DIRECTIONS FOR THIS TASK: Of the lines below, write out exactly those from the line with "e.g. £10 earned" through the line with "other static files", both included, and skip the rest.

TASK INPUTS:
§

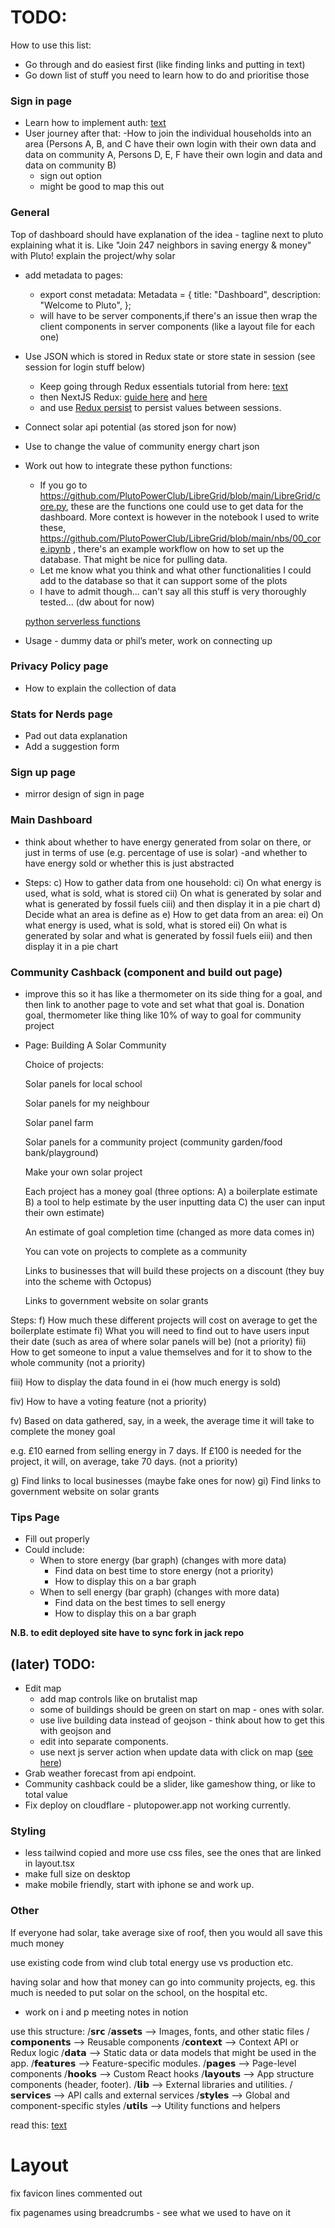 # TODO:

How to use this list:

- Go through and do easiest first (like finding links and putting in text)
- Go down list of stuff you need to learn how to do and prioritise those

### Sign in page

- Learn how to implement auth: [text](https://www.youtube.com/watch?v=U4hEflgix9c)
- User journey after that:
  -How to join the individual households into an area (Persons A, B, and C have their own login with their own data and data on community A, Persons D, E, F have their own login and data and data on community B)
  - sign out option
  - might be good to map this out

### General

Top of dashboard should have explanation of the idea - tagline next to pluto explaining what it is. Like "Join 247 neighbors in saving energy & money" with Pluto! explain the project/why solar

- add metadata to pages:

  - export const metadata: Metadata = {
    title: "Dashboard",
    description: "Welcome to Pluto",
    };
  - will have to be server components,if there's an issue then wrap the client components in server components (like a layout file for each one)

- Use JSON which is stored in Redux state or store state in session (see session for login stuff below)

  - Keep going through Redux essentials tutorial from here: [text](https://redux.js.org/tutorials/essentials/part-3-data-flow)
  - then NextJS Redux: [guide here](https://redux.js.org/usage/nextjs) and [here](https://blog.logrocket.com/use-redux-next-js/#creating-slice)
  - and use [Redux persist](https://blog.logrocket.com/persist-state-redux-persist-redux-toolkit-react/) to persist values between sessions.

- Connect solar api potential (as stored json for now)

- Use to change the value of community energy chart json

- Work out how to integrate these python functions:

  - If you go to https://github.com/PlutoPowerClub/LibreGrid/blob/main/LibreGrid/core.py, these are the functions one could use to get data for the dashboard. More context is however in the notebook I used to write these, https://github.com/PlutoPowerClub/LibreGrid/blob/main/nbs/00_core.ipynb , there's an example workflow on how to set up the database. That might be nice for pulling data.
  - Let me know what you think and what other functionalities I could add to the database so that it can support some of the plots
  - I have to admit though... can't say all this stuff is very thoroughly tested... (dw about for now)

  [python serverless functions](https://www.reddit.com/r/nextjs/comments/1brms6j/python_serverless_function_with_next_js/)

- Usage - dummy data or phil’s meter, work on connecting up

### Privacy Policy page

- How to explain the collection of data

### Stats for Nerds page

- Pad out data explanation
- Add a suggestion form

### Sign up page

- mirror design of sign in page

### Main Dashboard

- think about whether to have energy generated from solar on there, or just in terms of use (e.g. percentage of use is solar)
  -and whether to have energy sold or whether this is just abstracted

- Steps:
  c) How to gather data from one household:
  ci) On what energy is used, what is sold, what is stored
  cii) On what is generated by solar and what is generated by fossil fuels
  ciii) and then display it in a pie chart
  d) Decide what an area is define as
  e) How to get data from an area:
  ei) On what energy is used, what is sold, what is stored
  eii) On what is generated by solar and what is generated by fossil fuels
  eiii) and then display it in a pie chart

### Community Cashback (component and build out page)

- improve this so it has like a thermometer on its side thing for a goal, and then link to another page to vote and set what that goal is. Donation goal, thermometer like thing like 10% of way to goal for community project
- Page:
  Building A Solar Community

  Choice of projects:

  Solar panels for local school

  Solar panels for my neighbour

  Solar panel farm

  Solar panels for a community project (community garden/food bank/playground)

  Make your own solar project

  Each project has a money goal (three options: A) a boilerplate estimate B) a tool to help estimate by the user inputting data C) the user can input their own estimate)

  An estimate of goal completion time (changed as more data comes in)

  You can vote on projects to complete as a community

  Links to businesses that will build these projects on a discount (they buy into the scheme with Octopus)

  Links to government website on solar grants

Steps:
f) How much these different projects will cost on average to get the boilerplate estimate
fi) What you will need to find out to have users input their date (such as area of where solar panels will be) (not a priority)
fii) How to get someone to input a value themselves and for it to show to the whole community (not a priority)

fiii) How to display the data found in ei (how much energy is sold)

fiv) How to have a voting feature (not a priority)

fv) Based on data gathered, say, in a week, the average time it will take to complete the money goal

e.g. £10 earned from selling energy in 7 days. If £100 is needed for the project, it will, on average, take 70 days. (not a priority)

g) Find links to local businesses (maybe fake ones for now)
gi) Find links to government website on solar grants

### Tips Page

- Fill out properly
- Could include:
  - When to store energy (bar graph) (changes with more data)
    - Find data on best time to store energy (not a priority)
    - How to display this on a bar graph
  - When to sell energy (bar graph) (changes with more data)
    - Find data on the best times to sell energy
    - How to display this on a bar graph

**N.B. to edit deployed site have to sync fork in jack repo**

## (later) TODO:

- Edit map
  - add map controls like on brutalist map
  - some of buildings should be green on start on map - ones with solar.
  - use live building data instead of geojson - think about how to get this with geojson and
  - edit into separate components.
  - use next js server action when update data with click on map ([see here](https://www.youtube.com/watch?v=O94ESaJtHtM))
- Grab weather forecast from api endpoint.
- Community cashback could be a slider, like gameshow thing, or like to total value
- Fix deploy on cloudflare - plutopower.app not working currently.

### Styling

- less tailwind copied and more use css files, see the ones that are linked in layout.tsx
- make full size on desktop
- make mobile friendly, start with iphone se and work up.

### Other

If everyone had solar, take average sixe of roof, then you would all save this much money

use existing code from wind club total energy use vs production etc.

having solar and how that money can go into community projects, eg. this much is needed to put solar on the school, on the hospital etc.

- work on i and p meeting notes in notion

use this structure:
/𝘀𝗿𝗰
/𝗮𝘀𝘀𝗲𝘁𝘀 --> Images, fonts, and other static files
/𝗰𝗼𝗺𝗽𝗼𝗻𝗲𝗻𝘁𝘀 --> Reusable components
/𝗰𝗼𝗻𝘁𝗲𝘅𝘁 --> Context API or Redux logic
/𝗱𝗮𝘁𝗮 --> Static data or data models that might be used in the app.
/𝗳𝗲𝗮𝘁𝘂𝗿𝗲𝘀 --> Feature-specific modules.
/𝗽𝗮𝗴𝗲𝘀 --> Page-level components
/𝗵𝗼𝗼𝗸𝘀 --> Custom React hooks
/𝗹𝗮𝘆𝗼𝘂𝘁𝘀 --> App structure components (header, footer).
/𝗹𝗶𝗯 --> External libraries and utilities.
/𝘀𝗲𝗿𝘃𝗶𝗰𝗲𝘀 --> API calls and external services
/𝘀𝘁𝘆𝗹𝗲𝘀 --> Global and component-specific styles
/𝘂𝘁𝗶𝗹𝘀 --> Utility functions and helpers

read this: [text](https://www.theatlantic.com/science/archive/2024/10/solar-power-energy-revolution-global-south/680351/)

# Layout

fix favicon lines commented out

fix pagenames using breadcrumbs - see what we used to have on it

§

FINAL ANSWER:
e.g. £10 earned from selling energy in 7 days. If £100 is needed for the project, it will, on average, take 70 days. (not a priority)

g) Find links to local businesses (maybe fake ones for now)
gi) Find links to government website on solar grants

### Tips Page

- Fill out properly
- Could include:
  - When to store energy (bar graph) (changes with more data)
    - Find data on best time to store energy (not a priority)
    - How to display this on a bar graph
  - When to sell energy (bar graph) (changes with more data)
    - Find data on the best times to sell energy
    - How to display this on a bar graph

**N.B. to edit deployed site have to sync fork in jack repo**

## (later) TODO:

- Edit map
  - add map controls like on brutalist map
  - some of buildings should be green on start on map - ones with solar.
  - use live building data instead of geojson - think about how to get this with geojson and
  - edit into separate components.
  - use next js server action when update data with click on map ([see here](https://www.youtube.com/watch?v=O94ESaJtHtM))
- Grab weather forecast from api endpoint.
- Community cashback could be a slider, like gameshow thing, or like to total value
- Fix deploy on cloudflare - plutopower.app not working currently.

### Styling

- less tailwind copied and more use css files, see the ones that are linked in layout.tsx
- make full size on desktop
- make mobile friendly, start with iphone se and work up.

### Other

If everyone had solar, take average sixe of roof, then you would all save this much money

use existing code from wind club total energy use vs production etc.

having solar and how that money can go into community projects, eg. this much is needed to put solar on the school, on the hospital etc.

- work on i and p meeting notes in notion

use this structure:
/𝘀𝗿𝗰
/𝗮𝘀𝘀𝗲𝘁𝘀 --> Images, fonts, and other static files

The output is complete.